TASK GOAL: Reproduce the material that follows, keeping every line exactly as it is.

SUPPLIED MATERIAL:
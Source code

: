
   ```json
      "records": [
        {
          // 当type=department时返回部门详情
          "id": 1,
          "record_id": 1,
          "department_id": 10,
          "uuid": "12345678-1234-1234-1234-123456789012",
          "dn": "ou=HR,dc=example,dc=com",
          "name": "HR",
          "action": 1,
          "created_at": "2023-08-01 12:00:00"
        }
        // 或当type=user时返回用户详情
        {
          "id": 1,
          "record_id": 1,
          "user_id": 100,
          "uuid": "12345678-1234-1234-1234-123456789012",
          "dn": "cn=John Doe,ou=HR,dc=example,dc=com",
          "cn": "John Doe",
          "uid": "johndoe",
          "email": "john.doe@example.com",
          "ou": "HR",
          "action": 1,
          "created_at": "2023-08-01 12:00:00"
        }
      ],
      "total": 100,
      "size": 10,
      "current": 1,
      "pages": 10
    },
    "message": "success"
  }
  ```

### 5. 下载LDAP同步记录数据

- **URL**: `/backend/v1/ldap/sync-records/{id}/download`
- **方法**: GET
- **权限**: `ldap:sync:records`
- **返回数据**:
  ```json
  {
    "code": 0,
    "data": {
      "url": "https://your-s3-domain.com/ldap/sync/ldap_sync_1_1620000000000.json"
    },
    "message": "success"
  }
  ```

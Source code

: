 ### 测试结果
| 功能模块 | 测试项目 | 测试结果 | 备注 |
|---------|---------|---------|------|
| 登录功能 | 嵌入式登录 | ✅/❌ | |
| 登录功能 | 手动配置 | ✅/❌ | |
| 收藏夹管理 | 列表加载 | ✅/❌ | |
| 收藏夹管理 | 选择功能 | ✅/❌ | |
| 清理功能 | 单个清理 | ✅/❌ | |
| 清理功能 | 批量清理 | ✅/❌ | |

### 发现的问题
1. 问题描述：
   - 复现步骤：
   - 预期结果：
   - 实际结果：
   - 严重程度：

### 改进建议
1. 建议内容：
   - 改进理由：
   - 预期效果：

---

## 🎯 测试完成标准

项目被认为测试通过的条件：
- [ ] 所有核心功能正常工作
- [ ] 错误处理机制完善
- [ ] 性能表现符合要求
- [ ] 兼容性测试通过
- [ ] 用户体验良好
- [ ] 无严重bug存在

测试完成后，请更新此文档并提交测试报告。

WRITTEN SOLUTION:
Source code

:
   ```json
      "records": [
        {
          // 当type=department时返回部门详情
          "id": 1,
          "record_id": 1,
          "department_id": 10,
          "uuid": "12345678-1234-1234-1234-123456789012",
          "dn": "ou=HR,dc=example,dc=com",
          "name": "HR",
          "action": 1,
          "created_at": "2023-08-01 12:00:00"
        }
        // 或当type=user时返回用户详情
        {
          "id": 1,
          "record_id": 1,
          "user_id": 100,
          "uuid": "12345678-1234-1234-1234-123456789012",
          "dn": "cn=John Doe,ou=HR,dc=example,dc=com",
          "cn": "John Doe",
          "uid": "johndoe",
          "email": "john.doe@example.com",
          "ou": "HR",
          "action": 1,
          "created_at": "2023-08-01 12:00:00"
        }
      ],
      "total": 100,
      "size": 10,
      "current": 1,
      "pages": 10
    },
    "message": "success"
  }
  ```

### 5. 下载LDAP同步记录数据

- **URL**: `/backend/v1/ldap/sync-records/{id}/download`
- **方法**: GET
- **权限**: `ldap:sync:records`
- **返回数据**:
  ```json
  {
    "code": 0,
    "data": {
      "url": "https://your-s3-domain.com/ldap/sync/ldap_sync_1_1620000000000.json"
    },
    "message": "success"
  }
  ```

Source code

: ### 测试结果
| 功能模块 | 测试项目 | 测试结果 | 备注 |
|---------|---------|---------|------|
| 登录功能 | 嵌入式登录 | ✅/❌ | |
| 登录功能 | 手动配置 | ✅/❌ | |
| 收藏夹管理 | 列表加载 | ✅/❌ | |
| 收藏夹管理 | 选择功能 | ✅/❌ | |
| 清理功能 | 单个清理 | ✅/❌ | |
| 清理功能 | 批量清理 | ✅/❌ | |

### 发现的问题
1. 问题描述：
   - 复现步骤：
   - 预期结果：
   - 实际结果：
   - 严重程度：

### 改进建议
1. 建议内容：
   - 改进理由：
   - 预期效果：

---

## 🎯 测试完成标准

项目被认为测试通过的条件：
- [ ] 所有核心功能正常工作
- [ ] 错误处理机制完善
- [ ] 性能表现符合要求
- [ ] 兼容性测试通过
- [ ] 用户体验良好
- [ ] 无严重bug存在

测试完成后，请更新此文档并提交测试报告。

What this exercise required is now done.